Maria José de Queiroz*
Da memória às memórias, Sonia Lins vem construindo, mercê do resgate do passado, universo próprio, inconfundível. Num estilo insolente, sua obra nos introduz, de desafio em desafio, no uso e domínio da palavra. Alongando-se em monólogos, cuja bem dosada adstringência confere à busca pessoal um novo e original interesse, sua prosa revela, à luz de flashes sucessivos, uma retrospectiva de época. Registrados in loco, seus instantâneos figuram e interpelam a primeira geração nascida e criada em Belo Horizonte, a ainda adolescente capital de Minas.
Quem leu ou releu Baticum
e quem refez, com a tradicional família mineira, o itinerário das duas irmãs que "gostavam de enganar vizinhos sempre querendo saber quem era Lygia e quem se chamava Sonia", terá certamente aprendido que as Artes de Lygia Clark começaram nas reinações da infância e ganharam o mundo nos jogos verbais e nas astúcias da criação das duas irmãs que se perdiam e se reencontravam numa corrida sem fim, de aparecimentos e desaparecimentos.Na biografia de Lygia, cheia de enigmas, de alusões, de ironia, e também da presença física da artista, Sonia refere que "Ruth, mãe de Lygia, tinha dentro de si a semente da arte criativa que tomou conta do corpo da filha", isto é, do corpo da caçula. Mas em boa verdade, a leitura dessas mesmas páginas nos certifica de que a natureza cumpriu com justo empenho as leis da genética: a semente se dividiu em partes iguais entre as duas herdeiras.

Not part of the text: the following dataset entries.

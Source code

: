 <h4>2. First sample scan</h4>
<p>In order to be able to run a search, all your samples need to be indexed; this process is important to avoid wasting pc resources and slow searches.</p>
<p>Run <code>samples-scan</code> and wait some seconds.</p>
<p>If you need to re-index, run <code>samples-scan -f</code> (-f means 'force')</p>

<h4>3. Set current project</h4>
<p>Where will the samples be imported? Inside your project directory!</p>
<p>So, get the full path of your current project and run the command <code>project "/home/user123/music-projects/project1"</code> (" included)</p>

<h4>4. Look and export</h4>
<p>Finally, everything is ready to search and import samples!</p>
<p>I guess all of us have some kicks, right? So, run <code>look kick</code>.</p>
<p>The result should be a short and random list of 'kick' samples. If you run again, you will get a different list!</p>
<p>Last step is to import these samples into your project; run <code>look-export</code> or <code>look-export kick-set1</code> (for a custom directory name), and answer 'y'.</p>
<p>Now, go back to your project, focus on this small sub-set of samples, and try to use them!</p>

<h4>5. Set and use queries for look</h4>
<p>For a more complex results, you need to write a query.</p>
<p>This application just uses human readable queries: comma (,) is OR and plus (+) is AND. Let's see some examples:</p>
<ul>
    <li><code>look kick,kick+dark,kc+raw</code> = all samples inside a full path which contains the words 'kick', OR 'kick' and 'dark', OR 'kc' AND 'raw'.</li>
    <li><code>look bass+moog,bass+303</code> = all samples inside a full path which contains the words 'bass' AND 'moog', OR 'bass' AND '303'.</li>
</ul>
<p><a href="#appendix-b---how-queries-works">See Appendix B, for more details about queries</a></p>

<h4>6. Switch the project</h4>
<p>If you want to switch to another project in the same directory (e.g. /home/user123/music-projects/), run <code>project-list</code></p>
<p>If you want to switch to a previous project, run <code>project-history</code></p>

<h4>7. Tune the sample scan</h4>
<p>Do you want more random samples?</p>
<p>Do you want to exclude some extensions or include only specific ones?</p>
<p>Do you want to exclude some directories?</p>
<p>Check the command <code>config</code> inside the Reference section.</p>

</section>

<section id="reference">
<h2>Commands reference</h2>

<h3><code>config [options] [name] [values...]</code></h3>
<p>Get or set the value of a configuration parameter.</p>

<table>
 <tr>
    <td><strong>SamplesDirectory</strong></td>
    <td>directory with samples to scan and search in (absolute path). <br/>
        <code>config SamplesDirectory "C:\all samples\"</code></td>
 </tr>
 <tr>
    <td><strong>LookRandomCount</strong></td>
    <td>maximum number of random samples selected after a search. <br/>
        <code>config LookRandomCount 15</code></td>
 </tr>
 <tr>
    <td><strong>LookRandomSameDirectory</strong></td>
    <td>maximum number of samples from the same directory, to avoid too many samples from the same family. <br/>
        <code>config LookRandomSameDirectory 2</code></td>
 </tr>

Hoje, enquanto Lygia brinca de estátua entre seus objetos, Sonia, a insatisfeita, busca "o fora dentro / do mundo afora / o dentro adentro / do mundo denso / [...] / fora dentro / dentro e fora / [...] / de fora para dentro / de dentro para fora / [para] de novo poder entrar".
Eis o tudo de És tudo.
Na devassa perspicaz do cotidiano, nada escapa à observação da autora. Assim é que descobre, sine ira ac Studio, que "o avesso do avesso é o direito", "o depois do depois em antes se transforma antes e depois do depois" e que "o relógio que muito adianta acaba atrasando". Mas advirta-se: Sonia não se detém na pura especulação. Sua meta, "fora da meta", é a metáfora em todos os seus estados. Na multiplicidade de suas analogias implícitas, a figura de retórica assimila deformações e transformações semânticas e morfológicas. À descoberta fundadora dessa metamorfose, instaura-se uma nova ordem. E ao strip-tease a que submete as palavras, a autora nos convida à releitura de axiomas vinculados a velhos registros e códigos em desuso. Depois de revirar os vocábulos pelo avesso, Sonia labora e reelabora logogrifos: à maneira de Alfonso Reyes, o poeta das jitanjáforas, improvisa calembours, reinventa o vesre portenho, compõe e juxtapõe, burlescamente, palíndromos e contrepètries epigramáticas. Ato gratuito, suas invenções logram associar à razão o que possa parecer, a vôo de pássaro, uma artimanha caprichosa da curiosidade. Mas, não, não se trata disso: o jogo que desfaz o nexo entre o significante e o significado, reconstitui, à expensa do léxico, um instigante repertório de insuspeitas convergências.
Entre finezas e malabarismos do discurso, as páginas de És tudo evidenciam, à saciedade, que a palavra não dorme sono eterno nos verbetes dos dicionários. Quem diria? O nonsense tem razões que a própria razão desconhece...
Maria José de Queiroz é professora catedrática da Universidade Federal de Minas Gerais(UFMG), além de lecionar na Universidade de Indiana, nos Estados Unidos e na Universidade de Paris - Sorbonne. Doutora em Letras pela UFMG, Maria José de Queiroz já publicou mais de 30 trabalhos, entre livros, ensaios e poesias. Desde 1968 ocupa a cadeira de número 40 da Academia Mineira de Letras.